[Ddclient-support] better password handling for ddclient
Brought to you by:
supersandro2000,
wimpunk
Menu
▾
▴
[Ddclient-support] better password handling for ddclient
|
From: Ingo S. <isc...@as...> - 2008-09-30 19:48:30
|
Dear colleagues,
reading the ddclient-3.7.3 source code, you will notice that the config
file parser tries to handle some of the subtleties of passwords,
in particular passwords containing the sharp character ('#').
All the same, there are still a few problems:
1. If there is white space before the keyword 'password',
the sharp handling is bypassed. For example,
the following line is parsed as password='very'
instead of password='very#secret':
user=joe, password=very#secret my.host # special password!
2. If there is whitespace behind the password, the rest of
the line is lost, including any trailing backslash.
For example, with the following pair of lines, password=secret
is parsed into the global scope, and user=joe starts a new
host line.
password=secret, \
user=joe my.host
3. The worst problem is that passwords containing white space
cannot be used.
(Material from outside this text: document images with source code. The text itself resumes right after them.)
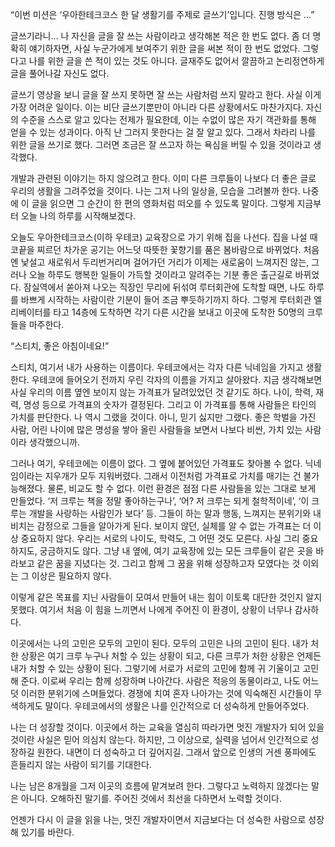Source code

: “이번 미션은 ‘우아한테크코스 한 달 생활기를 주제로 글쓰기’입니다. 진행 방식은 …”

글쓰기라니… 나 자신을 글을 잘 쓰는 사람이라고 생각해본 적은 한 번도 없다. 좀 더 명확히 얘기하자면, 사실 누군가에게 보여주기 위한 글을 써본 적이 한 번도 없었다. 그렇다고 나를 위한 글을 쓴 적이 있는 것도 아니다. 글재주도 없어서 깔끔하고 논리정연하게 글을 풀어나갈 자신도 없다.

글쓰기 영상을 보니 글을 잘 쓰지 못하면 잘 쓰는 사람처럼 쓰지 말라고 한다. 사실 이게 가장 어려운 일이다. 이는 비단 글쓰기뿐만이 아니라 다른 상황에서도 마찬가지다. 자신의 수준을 스스로 알고 있다는 전제가 필요한데, 이는 수없이 많은 자기 객관화를 통해 얻을 수 있는 성과이다. 아직 난 그러지 못한다는 걸 잘 알고 있다. 그래서 차라리 나를 위한 글을 쓰기로 했다. 그러면 조금은 잘 쓰고자 하는 욕심을 버릴 수 있을 것이라고 생각했다.

개발과 관련된 이야기는 하지 않으려고 한다. 이미 다른 크루들이 나보다 더 좋은 글로 우리의 생활을 그려주었을 것이다. 나는 그저 나의 일상을, 모습을 그려볼까 한다. 나중에 이 글을 읽으면 그 순간이 한 편의 영화처럼 떠오를 수 있도록 말이다. 그렇게 지금부터 오늘 나의 하루를 시작해보겠다.

오늘도 우아한테크코스(이하 우테코) 교육장으로 가기 위해 집을 나선다. 집을 나설 때 코끝을 찌르던 차가운 공기는 어느덧 따뜻한 꽃향기를 품은 봄바람으로 바뀌었다. 처음엔 낯설고 새로워서 두리번거리며 걸어가던 거리가 이제는 새로움이 느껴지진 않는, 그러나 오늘 하루도 행복한 일들이 가득할 것이라고 알려주는 기분 좋은 출근길로 바뀌었다. 잠실역에서 쏟아져 나오는 직장인 무리에 뒤섞여 루터회관에 도착할 때면, 나도 하루를 바쁘게 시작하는 사람이란 기분이 들어 조금 뿌듯하기까지 하다. 그렇게 루터회관 엘리베이터를 타고 14층에 도착하면 각기 다른 시간을 보내고 이곳에 도착한 50명의 크루들을 마주한다.

“스티치, 좋은 아침이네요!”

스티치, 여기서 내가 사용하는 이름이다. 우테코에서는 각자 다른 닉네임을 가지고 생활한다. 우테코에 들어오기 전까지 우린 각자의 이름을 가지고 살아왔다. 지금 생각해보면 사실 우리의 이름 옆엔 보이지 않는 가격표가 달려있었던 것 같기도 하다. 나이, 학력, 재력, 명성 등으로 가격표의 숫자가 결정된다. 그리고 이 가격표를 통해 사람들은 타인의 가치를 판단한다. 나 역시 그랬을 것이다. 아니, 믿기 싫지만 그랬다. 좋은 학벌을 가진 사람, 어린 나이에 많은 명성을 쌓아 올린 사람들을 보면서 나보다 비싼, 가치 있는 사람이라 생각했으니까.

그러나 여기, 우테코에는 이름이 없다. 그 옆에 붙어있던 가격표도 찾아볼 수 없다. 닉네임이라는 지우개가 모두 지워버렸다. 그래서 이전처럼 가격표로 가치를 매기는 건 불가능해졌다. 물론, 비교도 할 수 없다. 이런 환경은 점점 다른 사람들을 있는 그대로 보게 만들었다. ‘저 크루는 책을 정말 좋아하는구나’, ‘어? 저 크루는 되게 철학적이네’, ‘이 크루는 개발을 사랑하는 사람인가 보다’ 등. 그들이 하는 말과 행동, 느껴지는 분위기와 내비치는 감정으로 그들을 알아가게 된다. 보이지 않던, 실체를 알 수 없는 가격표는 더 이상 중요하지 않다. 우리는 서로의 나이도, 학력도, 그 어떤 것도 모른다. 사실 그리 중요하지도, 궁금하지도 않다. 그냥 내 옆에, 여기 교육장에 있는 모든 크루들이 같은 곳을 바라보고 같은 꿈을 지녔다는 것. 그리고 함께 그 꿈을 위해 성장하고자 모였다는 것 이외는 그 이상은 필요하지 않다.

이렇게 같은 목표를 지닌 사람들이 모여서 만들어 내는 힘이 이토록 대단한 것인지 알지 못했다. 여기서 처음 이 힘을 느끼면서 나에게 주어진 이 환경이, 상황이 너무나 감사하다.

이곳에서는 나의 고민은 모두의 고민이 된다. 모두의 고민은 나의 고민이 된다. 내가 처한 상황은 여기 크루 누구나 처할 수 있는 상황이 되고, 다른 크루가 처한 상황은 언제든 내가 처할 수 있는 상황이 된다. 그렇기에 서로가 서로의 고민에 함께 귀 기울이고 고민해 준다. 이로써 우리는 함께 성장하며 나아간다. 사람은 적응의 동물이라고, 나도 어느덧 이러한 분위기에 스며들었다. 경쟁에 치여 혼자 나아가는 것에 익숙해진 시간들이 무색하게도 말이다. 우테코에서의 생활은 나를 인간적으로 더 성숙하게 만들어주었다.

나는 더 성장할 것이다. 이곳에서 하는 교육을 열심히 따라가면 멋진 개발자가 되어 있을 것이란 사실은 믿어 의심치 않는다. 하지만, 그 이상으로, 실력을 넘어서 인간적으로 성장하길 원한다. 내면이 더 성숙하고 더 깊어지길. 그래서 앞으로 인생의 거센 풍파에도 흔들리지 않는 사람이 되기를 기대한다.

나는 남은 8개월을 그저 이곳의 흐름에 맡겨보려 한다. 그렇다고 노력하지 않겠다는 말은 아니다. 오해하진 말기를. 주어진 것에서 최선을 다하면서 노력할 것이다.

언젠가 다시 이 글을 읽을 나는, 멋진 개발자이면서 지금보다는 더 성숙한 사람으로 성장해 있기를 바란다.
Escaping them is not possible.
For example, the following line is parsed as password='very'
instead of password='very secret':
password=very secret
At this point i stopped checking, maybe passwords containing the
comma character also cause trouble.
The patch included below fixes all this by parsing the passwords
into a temporary hash and feeding them back once the main parser
has finished splitting on whitespace and commas.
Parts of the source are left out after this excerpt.